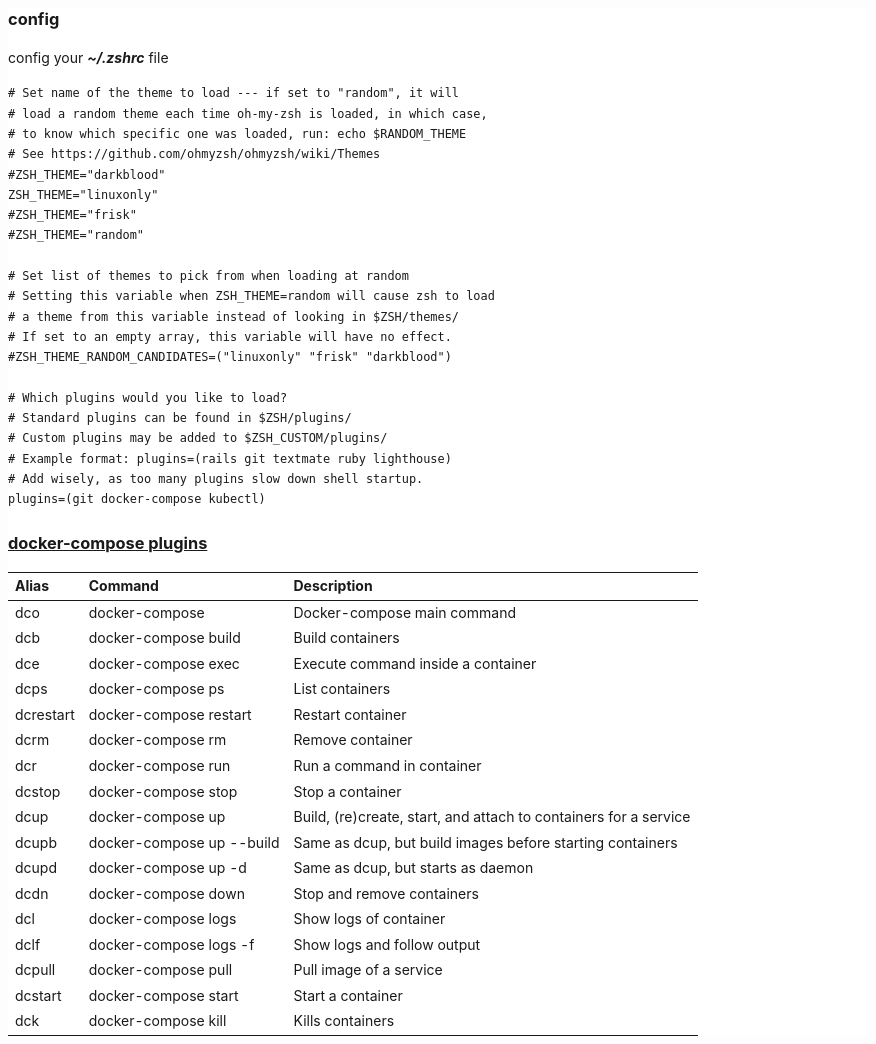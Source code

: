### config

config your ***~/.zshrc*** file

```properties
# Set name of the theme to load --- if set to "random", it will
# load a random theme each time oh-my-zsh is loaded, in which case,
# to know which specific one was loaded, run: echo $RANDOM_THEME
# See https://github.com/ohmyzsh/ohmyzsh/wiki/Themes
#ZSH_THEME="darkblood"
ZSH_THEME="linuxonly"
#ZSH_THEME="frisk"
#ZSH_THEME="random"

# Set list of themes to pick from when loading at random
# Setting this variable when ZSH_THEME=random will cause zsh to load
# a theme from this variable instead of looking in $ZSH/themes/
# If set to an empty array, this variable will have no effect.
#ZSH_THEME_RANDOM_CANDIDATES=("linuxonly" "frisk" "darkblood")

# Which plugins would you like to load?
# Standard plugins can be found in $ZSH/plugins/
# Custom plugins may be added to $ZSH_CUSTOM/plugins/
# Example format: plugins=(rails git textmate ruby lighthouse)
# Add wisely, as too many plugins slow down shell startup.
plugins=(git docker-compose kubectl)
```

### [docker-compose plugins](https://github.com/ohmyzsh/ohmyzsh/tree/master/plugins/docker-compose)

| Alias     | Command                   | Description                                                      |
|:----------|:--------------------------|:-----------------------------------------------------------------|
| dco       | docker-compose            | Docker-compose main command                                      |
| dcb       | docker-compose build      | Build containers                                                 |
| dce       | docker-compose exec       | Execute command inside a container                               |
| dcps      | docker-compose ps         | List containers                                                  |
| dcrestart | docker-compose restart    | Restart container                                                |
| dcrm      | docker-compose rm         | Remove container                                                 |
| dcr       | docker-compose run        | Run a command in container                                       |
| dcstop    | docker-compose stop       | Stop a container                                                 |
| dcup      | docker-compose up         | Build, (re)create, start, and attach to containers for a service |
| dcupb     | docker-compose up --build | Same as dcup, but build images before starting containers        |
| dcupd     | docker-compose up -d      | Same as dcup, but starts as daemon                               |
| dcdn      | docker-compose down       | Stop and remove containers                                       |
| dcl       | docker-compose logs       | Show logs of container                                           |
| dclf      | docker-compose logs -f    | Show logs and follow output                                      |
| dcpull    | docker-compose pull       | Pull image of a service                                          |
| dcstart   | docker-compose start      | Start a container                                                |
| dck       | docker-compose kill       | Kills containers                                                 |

== == ==

What you return should be the entries from above, unchanged and without their images.

Source code

:### config

config your ***~/.zshrc*** file

```properties
# Set name of the theme to load --- if set to "random", it will
# load a random theme each time oh-my-zsh is loaded, in which case,
# to know which specific one was loaded, run: echo $RANDOM_THEME
# See https://github.com/ohmyzsh/ohmyzsh/wiki/Themes
#ZSH_THEME="darkblood"
ZSH_THEME="linuxonly"
#ZSH_THEME="frisk"
#ZSH_THEME="random"

# Set list of themes to pick from when loading at random
# Setting this variable when ZSH_THEME=random will cause zsh to load
# a theme from this variable instead of looking in $ZSH/themes/
# If set to an empty array, this variable will have no effect.
#ZSH_THEME_RANDOM_CANDIDATES=("linuxonly" "frisk" "darkblood")

# Which plugins would you like to load?
# Standard plugins can be found in $ZSH/plugins/
# Custom plugins may be added to $ZSH_CUSTOM/plugins/
# Example format: plugins=(rails git textmate ruby lighthouse)
# Add wisely, as too many plugins slow down shell startup.
plugins=(git docker-compose kubectl)
```

### [docker-compose plugins](https://github.com/ohmyzsh/ohmyzsh/tree/master/plugins/docker-compose)

| Alias     | Command                   | Description                                                      |
|:----------|:--------------------------|:-----------------------------------------------------------------|
| dco       | docker-compose            | Docker-compose main command                                      |
| dcb       | docker-compose build      | Build containers                                                 |
| dce       | docker-compose exec       | Execute command inside a container                               |
| dcps      | docker-compose ps         | List containers                                                  |
| dcrestart | docker-compose restart    | Restart container                                                |
| dcrm      | docker-compose rm         | Remove container                                                 |
| dcr       | docker-compose run        | Run a command in container                                       |
| dcstop    | docker-compose stop       | Stop a container                                                 |
| dcup      | docker-compose up         | Build, (re)create, start, and attach to containers for a service |
| dcupb     | docker-compose up --build | Same as dcup, but build images before starting containers        |
| dcupd     | docker-compose up -d      | Same as dcup, but starts as daemon                               |
| dcdn      | docker-compose down       | Stop and remove containers                                       |
| dcl       | docker-compose logs       | Show logs of container                                           |
| dclf      | docker-compose logs -f    | Show logs and follow output                                      |
| dcpull    | docker-compose pull       | Pull image of a service                                          |
| dcstart   | docker-compose start      | Start a container                                                |
| dck       | docker-compose kill       | Kills containers                                                 |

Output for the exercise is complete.